> [Work task] Set the data down again, exactly as it reads, but without the pictures.

> [Collected data]

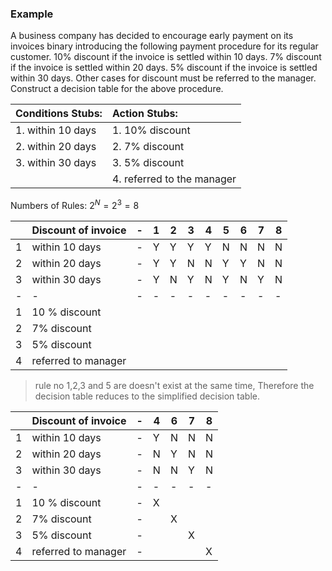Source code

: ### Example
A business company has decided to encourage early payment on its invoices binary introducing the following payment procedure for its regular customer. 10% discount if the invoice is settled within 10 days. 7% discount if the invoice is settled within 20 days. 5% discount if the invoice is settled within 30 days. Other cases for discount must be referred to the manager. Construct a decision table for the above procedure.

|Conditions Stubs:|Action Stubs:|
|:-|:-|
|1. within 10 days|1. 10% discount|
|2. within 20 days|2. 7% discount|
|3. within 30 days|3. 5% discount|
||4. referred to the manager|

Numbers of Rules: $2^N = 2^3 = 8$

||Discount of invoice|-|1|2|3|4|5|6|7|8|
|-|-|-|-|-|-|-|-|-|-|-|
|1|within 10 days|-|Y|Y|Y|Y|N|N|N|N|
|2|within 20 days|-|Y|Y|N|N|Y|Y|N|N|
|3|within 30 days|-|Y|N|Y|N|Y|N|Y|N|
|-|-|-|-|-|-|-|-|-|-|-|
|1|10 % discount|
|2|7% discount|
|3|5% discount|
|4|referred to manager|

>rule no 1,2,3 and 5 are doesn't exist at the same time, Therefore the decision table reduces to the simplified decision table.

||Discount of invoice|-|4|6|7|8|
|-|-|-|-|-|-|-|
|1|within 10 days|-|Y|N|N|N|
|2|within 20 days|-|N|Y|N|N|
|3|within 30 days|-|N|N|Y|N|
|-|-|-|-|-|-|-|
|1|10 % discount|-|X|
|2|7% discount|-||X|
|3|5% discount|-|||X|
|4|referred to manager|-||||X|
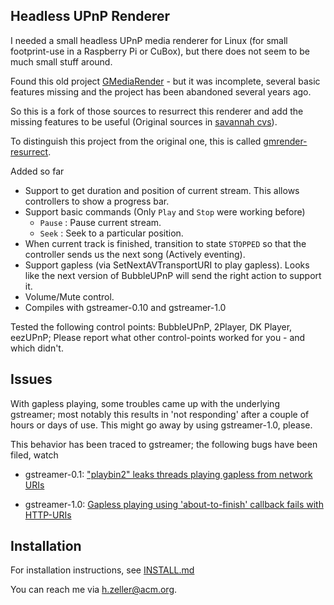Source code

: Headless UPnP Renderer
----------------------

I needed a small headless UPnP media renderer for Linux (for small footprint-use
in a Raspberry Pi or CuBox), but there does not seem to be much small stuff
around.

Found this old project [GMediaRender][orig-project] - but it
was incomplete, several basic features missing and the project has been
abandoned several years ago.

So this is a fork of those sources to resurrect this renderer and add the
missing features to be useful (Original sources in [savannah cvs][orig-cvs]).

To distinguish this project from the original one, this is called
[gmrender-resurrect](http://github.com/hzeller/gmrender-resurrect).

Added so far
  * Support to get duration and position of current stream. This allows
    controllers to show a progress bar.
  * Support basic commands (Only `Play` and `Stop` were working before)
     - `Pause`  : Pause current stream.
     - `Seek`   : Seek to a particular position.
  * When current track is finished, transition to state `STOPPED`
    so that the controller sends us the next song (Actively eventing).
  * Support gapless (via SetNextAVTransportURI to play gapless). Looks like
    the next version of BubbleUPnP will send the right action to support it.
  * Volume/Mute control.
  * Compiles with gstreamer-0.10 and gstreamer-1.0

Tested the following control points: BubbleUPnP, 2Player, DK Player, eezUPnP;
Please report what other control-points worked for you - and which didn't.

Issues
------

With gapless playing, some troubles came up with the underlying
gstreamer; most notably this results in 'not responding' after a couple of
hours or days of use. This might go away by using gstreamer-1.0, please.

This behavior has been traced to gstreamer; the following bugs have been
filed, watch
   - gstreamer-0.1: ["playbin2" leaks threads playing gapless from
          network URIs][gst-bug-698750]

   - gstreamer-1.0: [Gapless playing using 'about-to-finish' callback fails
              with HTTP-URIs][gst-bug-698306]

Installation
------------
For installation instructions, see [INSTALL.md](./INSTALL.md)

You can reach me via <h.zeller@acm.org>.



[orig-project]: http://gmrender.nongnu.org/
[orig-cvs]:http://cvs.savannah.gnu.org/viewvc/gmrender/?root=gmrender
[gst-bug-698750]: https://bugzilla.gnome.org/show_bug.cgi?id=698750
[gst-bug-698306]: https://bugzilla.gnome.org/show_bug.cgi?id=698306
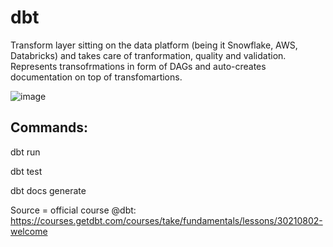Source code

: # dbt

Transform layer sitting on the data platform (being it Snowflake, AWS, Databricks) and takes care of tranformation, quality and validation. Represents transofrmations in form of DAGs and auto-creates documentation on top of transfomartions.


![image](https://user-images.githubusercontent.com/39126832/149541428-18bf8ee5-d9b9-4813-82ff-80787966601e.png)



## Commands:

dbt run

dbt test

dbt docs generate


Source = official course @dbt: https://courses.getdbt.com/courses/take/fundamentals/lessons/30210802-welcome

> [Your response]
Source code

: ### Example
A business company has decided to encourage early payment on its invoices binary introducing the following payment procedure for its regular customer. 10% discount if the invoice is settled within 10 days. 7% discount if the invoice is settled within 20 days. 5% discount if the invoice is settled within 30 days. Other cases for discount must be referred to the manager. Construct a decision table for the above procedure.

|Conditions Stubs:|Action Stubs:|
|:-|:-|
|1. within 10 days|1. 10% discount|
|2. within 20 days|2. 7% discount|
|3. within 30 days|3. 5% discount|
||4. referred to the manager|

Numbers of Rules: $2^N = 2^3 = 8$

||Discount of invoice|-|1|2|3|4|5|6|7|8|
|-|-|-|-|-|-|-|-|-|-|-|
|1|within 10 days|-|Y|Y|Y|Y|N|N|N|N|
|2|within 20 days|-|Y|Y|N|N|Y|Y|N|N|
|3|within 30 days|-|Y|N|Y|N|Y|N|Y|N|
|-|-|-|-|-|-|-|-|-|-|-|
|1|10 % discount|
|2|7% discount|
|3|5% discount|
|4|referred to manager|

>rule no 1,2,3 and 5 are doesn't exist at the same time, Therefore the decision table reduces to the simplified decision table.

||Discount of invoice|-|4|6|7|8|
|-|-|-|-|-|-|-|
|1|within 10 days|-|Y|N|N|N|
|2|within 20 days|-|N|Y|N|N|
|3|within 30 days|-|N|N|Y|N|
|-|-|-|-|-|-|-|
|1|10 % discount|-|X|
|2|7% discount|-||X|
|3|5% discount|-|||X|
|4|referred to manager|-||||X|
Source code

: Headless UPnP Renderer
----------------------

I needed a small headless UPnP media renderer for Linux (for small footprint-use
in a Raspberry Pi or CuBox), but there does not seem to be much small stuff
around.

Found this old project [GMediaRender][orig-project] - but it
was incomplete, several basic features missing and the project has been
abandoned several years ago.

So this is a fork of those sources to resurrect this renderer and add the
missing features to be useful (Original sources in [savannah cvs][orig-cvs]).

To distinguish this project from the original one, this is called
[gmrender-resurrect](http://github.com/hzeller/gmrender-resurrect).

Added so far
  * Support to get duration and position of current stream. This allows
    controllers to show a progress bar.
  * Support basic commands (Only `Play` and `Stop` were working before)
     - `Pause`  : Pause current stream.
     - `Seek`   : Seek to a particular position.
  * When current track is finished, transition to state `STOPPED`
    so that the controller sends us the next song (Actively eventing).
  * Support gapless (via SetNextAVTransportURI to play gapless). Looks like
    the next version of BubbleUPnP will send the right action to support it.
  * Volume/Mute control.
  * Compiles with gstreamer-0.10 and gstreamer-1.0

Tested the following control points: BubbleUPnP, 2Player, DK Player, eezUPnP;
Please report what other control-points worked for you - and which didn't.

Issues
------

With gapless playing, some troubles came up with the underlying
gstreamer; most notably this results in 'not responding' after a couple of
hours or days of use. This might go away by using gstreamer-1.0, please.

This behavior has been traced to gstreamer; the following bugs have been
filed, watch
   - gstreamer-0.1: ["playbin2" leaks threads playing gapless from
          network URIs][gst-bug-698750]

   - gstreamer-1.0: [Gapless playing using 'about-to-finish' callback fails
              with HTTP-URIs][gst-bug-698306]

Installation
------------
For installation instructions, see [INSTALL.md](./INSTALL.md)

You can reach me via <h.zeller@acm.org>.



[orig-project]: http://gmrender.nongnu.org/
[orig-cvs]:http://cvs.savannah.gnu.org/viewvc/gmrender/?root=gmrender
[gst-bug-698750]: https://bugzilla.gnome.org/show_bug.cgi?id=698750
[gst-bug-698306]: https://bugzilla.gnome.org/show_bug.cgi?id=698306
Source code

: # dbt

Transform layer sitting on the data platform (being it Snowflake, AWS, Databricks) and takes care of tranformation, quality and validation. Represents transofrmations in form of DAGs and auto-creates documentation on top of transfomartions.


![image](https://user-images.githubusercontent.com/39126832/149541428-18bf8ee5-d9b9-4813-82ff-80787966601e.png)



## Commands:

dbt run

dbt test

dbt docs generate


Source = official course @dbt: https://courses.getdbt.com/courses/take/fundamentals/lessons/30210802-welcome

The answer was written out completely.